(RECORD EXCERPTS begins)
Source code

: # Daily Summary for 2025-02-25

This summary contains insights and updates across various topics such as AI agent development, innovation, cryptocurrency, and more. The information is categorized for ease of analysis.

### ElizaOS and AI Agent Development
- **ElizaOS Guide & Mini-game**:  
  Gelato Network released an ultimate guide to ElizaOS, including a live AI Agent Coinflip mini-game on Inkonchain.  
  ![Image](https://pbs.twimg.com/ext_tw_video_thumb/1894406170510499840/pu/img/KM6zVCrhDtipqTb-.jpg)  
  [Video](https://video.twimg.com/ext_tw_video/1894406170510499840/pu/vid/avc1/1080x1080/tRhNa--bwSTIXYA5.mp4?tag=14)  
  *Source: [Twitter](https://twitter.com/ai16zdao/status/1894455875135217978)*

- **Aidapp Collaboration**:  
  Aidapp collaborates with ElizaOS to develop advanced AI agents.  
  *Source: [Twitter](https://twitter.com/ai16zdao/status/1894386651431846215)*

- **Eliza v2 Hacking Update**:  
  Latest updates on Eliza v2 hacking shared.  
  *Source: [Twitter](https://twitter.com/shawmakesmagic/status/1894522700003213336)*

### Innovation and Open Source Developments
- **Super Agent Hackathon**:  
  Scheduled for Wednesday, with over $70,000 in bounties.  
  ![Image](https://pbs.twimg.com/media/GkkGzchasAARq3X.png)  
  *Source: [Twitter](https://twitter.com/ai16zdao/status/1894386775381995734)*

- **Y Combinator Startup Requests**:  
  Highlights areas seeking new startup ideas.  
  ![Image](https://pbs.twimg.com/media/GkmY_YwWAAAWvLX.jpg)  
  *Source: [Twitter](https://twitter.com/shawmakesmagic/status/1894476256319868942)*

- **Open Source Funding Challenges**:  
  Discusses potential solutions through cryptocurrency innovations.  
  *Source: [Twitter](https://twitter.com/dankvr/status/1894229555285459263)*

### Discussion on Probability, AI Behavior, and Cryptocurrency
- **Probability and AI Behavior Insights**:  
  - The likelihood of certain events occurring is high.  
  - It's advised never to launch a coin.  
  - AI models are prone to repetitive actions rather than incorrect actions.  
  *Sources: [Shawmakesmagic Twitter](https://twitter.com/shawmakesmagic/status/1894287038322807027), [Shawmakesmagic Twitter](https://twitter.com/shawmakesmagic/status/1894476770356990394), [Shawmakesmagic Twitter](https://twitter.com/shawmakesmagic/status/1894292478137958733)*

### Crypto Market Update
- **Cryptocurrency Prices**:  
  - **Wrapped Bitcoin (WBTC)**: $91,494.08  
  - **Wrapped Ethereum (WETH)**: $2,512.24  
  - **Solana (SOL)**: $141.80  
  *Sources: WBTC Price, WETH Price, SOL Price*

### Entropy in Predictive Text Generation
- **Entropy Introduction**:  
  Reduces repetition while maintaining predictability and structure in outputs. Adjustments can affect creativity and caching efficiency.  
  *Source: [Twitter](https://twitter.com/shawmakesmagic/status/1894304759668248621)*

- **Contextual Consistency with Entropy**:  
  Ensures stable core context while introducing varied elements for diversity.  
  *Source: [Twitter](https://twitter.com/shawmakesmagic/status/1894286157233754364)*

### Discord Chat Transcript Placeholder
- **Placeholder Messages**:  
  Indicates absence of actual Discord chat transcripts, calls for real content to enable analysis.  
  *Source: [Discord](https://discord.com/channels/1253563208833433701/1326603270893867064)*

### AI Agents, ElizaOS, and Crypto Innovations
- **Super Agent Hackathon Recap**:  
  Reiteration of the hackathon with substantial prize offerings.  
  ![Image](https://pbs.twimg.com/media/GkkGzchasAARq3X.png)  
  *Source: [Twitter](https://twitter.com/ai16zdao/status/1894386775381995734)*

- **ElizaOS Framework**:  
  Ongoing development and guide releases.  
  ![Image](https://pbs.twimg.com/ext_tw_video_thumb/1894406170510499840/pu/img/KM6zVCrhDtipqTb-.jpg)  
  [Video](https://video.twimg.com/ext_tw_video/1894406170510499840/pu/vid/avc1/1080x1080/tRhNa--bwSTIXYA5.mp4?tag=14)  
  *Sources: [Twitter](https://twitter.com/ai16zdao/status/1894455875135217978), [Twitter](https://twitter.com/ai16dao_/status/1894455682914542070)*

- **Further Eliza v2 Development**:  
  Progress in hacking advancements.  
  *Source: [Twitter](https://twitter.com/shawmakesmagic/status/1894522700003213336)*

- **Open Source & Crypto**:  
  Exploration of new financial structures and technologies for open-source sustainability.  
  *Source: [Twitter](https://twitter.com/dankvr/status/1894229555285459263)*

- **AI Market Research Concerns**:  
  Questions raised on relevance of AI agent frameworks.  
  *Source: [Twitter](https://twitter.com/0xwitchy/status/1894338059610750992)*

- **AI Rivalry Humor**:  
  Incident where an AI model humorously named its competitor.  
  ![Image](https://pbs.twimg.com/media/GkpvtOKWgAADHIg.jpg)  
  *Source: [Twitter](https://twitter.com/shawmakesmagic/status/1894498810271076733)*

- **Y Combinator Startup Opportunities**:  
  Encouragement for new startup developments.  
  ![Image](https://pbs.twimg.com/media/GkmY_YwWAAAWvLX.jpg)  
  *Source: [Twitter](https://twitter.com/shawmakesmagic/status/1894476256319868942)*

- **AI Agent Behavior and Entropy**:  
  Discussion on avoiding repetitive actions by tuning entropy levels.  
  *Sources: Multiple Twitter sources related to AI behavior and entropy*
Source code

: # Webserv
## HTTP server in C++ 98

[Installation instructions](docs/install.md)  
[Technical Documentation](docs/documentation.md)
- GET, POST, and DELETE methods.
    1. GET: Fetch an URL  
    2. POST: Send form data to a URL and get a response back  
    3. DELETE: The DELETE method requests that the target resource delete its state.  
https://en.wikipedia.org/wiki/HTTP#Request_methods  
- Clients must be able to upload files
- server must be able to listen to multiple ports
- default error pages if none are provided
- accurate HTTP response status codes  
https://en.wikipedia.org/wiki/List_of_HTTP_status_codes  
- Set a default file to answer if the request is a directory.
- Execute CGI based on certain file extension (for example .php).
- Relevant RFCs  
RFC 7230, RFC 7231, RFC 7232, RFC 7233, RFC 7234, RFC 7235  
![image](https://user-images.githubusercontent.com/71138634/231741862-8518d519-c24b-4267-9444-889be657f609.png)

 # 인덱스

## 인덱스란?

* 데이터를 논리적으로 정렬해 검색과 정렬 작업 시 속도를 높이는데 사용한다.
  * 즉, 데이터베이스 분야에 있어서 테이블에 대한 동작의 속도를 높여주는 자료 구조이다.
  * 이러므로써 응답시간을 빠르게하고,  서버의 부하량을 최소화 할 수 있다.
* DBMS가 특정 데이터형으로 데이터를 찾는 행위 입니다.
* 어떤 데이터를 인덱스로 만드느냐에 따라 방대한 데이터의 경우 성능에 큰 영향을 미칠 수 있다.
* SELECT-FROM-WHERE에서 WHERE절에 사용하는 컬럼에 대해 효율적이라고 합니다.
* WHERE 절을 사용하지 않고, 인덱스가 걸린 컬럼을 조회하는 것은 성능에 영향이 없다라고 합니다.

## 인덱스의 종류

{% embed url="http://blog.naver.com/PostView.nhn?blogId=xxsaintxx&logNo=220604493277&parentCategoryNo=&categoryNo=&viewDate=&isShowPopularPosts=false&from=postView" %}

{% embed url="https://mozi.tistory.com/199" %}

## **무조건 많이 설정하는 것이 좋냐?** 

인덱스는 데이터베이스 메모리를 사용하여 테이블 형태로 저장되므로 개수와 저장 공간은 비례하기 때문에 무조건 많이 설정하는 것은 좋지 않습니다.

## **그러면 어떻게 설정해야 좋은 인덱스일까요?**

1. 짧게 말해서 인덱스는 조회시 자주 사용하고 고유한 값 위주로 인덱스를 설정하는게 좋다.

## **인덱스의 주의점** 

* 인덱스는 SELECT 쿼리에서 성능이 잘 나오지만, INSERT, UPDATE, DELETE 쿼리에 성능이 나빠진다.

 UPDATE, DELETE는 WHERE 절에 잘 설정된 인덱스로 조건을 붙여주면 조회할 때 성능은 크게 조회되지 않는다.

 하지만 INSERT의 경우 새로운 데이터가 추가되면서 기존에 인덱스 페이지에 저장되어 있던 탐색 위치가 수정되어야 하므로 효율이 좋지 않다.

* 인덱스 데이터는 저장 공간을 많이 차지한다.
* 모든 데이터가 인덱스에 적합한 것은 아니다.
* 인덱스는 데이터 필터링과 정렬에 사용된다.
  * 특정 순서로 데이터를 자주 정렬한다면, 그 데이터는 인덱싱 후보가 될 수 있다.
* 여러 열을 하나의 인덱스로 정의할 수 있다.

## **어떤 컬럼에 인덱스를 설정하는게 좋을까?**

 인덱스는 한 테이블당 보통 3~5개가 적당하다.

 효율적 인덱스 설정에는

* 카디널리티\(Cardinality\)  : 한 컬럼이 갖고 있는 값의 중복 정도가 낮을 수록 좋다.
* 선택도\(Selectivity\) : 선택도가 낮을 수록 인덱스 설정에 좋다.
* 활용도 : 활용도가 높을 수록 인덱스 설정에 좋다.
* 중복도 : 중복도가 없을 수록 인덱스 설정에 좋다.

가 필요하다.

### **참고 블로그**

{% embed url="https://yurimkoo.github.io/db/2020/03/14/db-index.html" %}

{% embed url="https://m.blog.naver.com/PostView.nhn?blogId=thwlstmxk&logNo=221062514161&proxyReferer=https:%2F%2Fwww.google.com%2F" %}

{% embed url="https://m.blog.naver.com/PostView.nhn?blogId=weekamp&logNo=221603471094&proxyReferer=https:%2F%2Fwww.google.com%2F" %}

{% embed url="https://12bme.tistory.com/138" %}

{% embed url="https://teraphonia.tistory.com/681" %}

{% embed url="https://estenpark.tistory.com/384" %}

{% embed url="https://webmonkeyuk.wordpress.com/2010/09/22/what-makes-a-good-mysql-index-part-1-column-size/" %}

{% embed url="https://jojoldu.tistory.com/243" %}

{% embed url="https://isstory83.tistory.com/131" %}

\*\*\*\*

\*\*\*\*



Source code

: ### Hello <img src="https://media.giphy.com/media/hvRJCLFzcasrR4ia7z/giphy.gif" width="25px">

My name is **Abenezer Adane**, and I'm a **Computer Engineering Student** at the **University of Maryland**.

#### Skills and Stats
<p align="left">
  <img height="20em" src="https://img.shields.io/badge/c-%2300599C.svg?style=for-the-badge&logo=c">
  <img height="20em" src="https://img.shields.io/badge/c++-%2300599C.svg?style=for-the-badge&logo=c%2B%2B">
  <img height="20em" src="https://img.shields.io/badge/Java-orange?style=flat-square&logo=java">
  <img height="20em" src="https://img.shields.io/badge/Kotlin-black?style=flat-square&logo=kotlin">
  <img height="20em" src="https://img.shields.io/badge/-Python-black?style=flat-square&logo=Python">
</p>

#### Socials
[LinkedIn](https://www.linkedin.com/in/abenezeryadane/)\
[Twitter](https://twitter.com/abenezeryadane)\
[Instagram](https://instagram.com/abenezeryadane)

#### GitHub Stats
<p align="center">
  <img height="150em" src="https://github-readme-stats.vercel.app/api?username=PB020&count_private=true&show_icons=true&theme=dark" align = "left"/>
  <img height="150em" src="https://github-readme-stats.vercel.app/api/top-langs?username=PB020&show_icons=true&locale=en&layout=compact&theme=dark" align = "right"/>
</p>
(RECORD EXCERPTS ends)
* AIM OF THE TASK *
Reproduce exactly, and only, the part of the listing above that begins at the line with "Highlights areas seeking" and goes on through the line with "- AI models".

* EXERCISE RESULT *
  Highlights areas seeking new startup ideas.  
  ![Image](https://pbs.twimg.com/media/GkmY_YwWAAAWvLX.jpg)  
  *Source: [Twitter](https://twitter.com/shawmakesmagic/status/1894476256319868942)*

- **Open Source Funding Challenges**:  
  Discusses potential solutions through cryptocurrency innovations.  
  *Source: [Twitter](https://twitter.com/dankvr/status/1894229555285459263)*

### Discussion on Probability, AI Behavior, and Cryptocurrency
- **Probability and AI Behavior Insights**:  
  - The likelihood of certain events occurring is high.  
  - It's advised never to launch a coin.  
  - AI models are prone to repetitive actions rather than incorrect actions.  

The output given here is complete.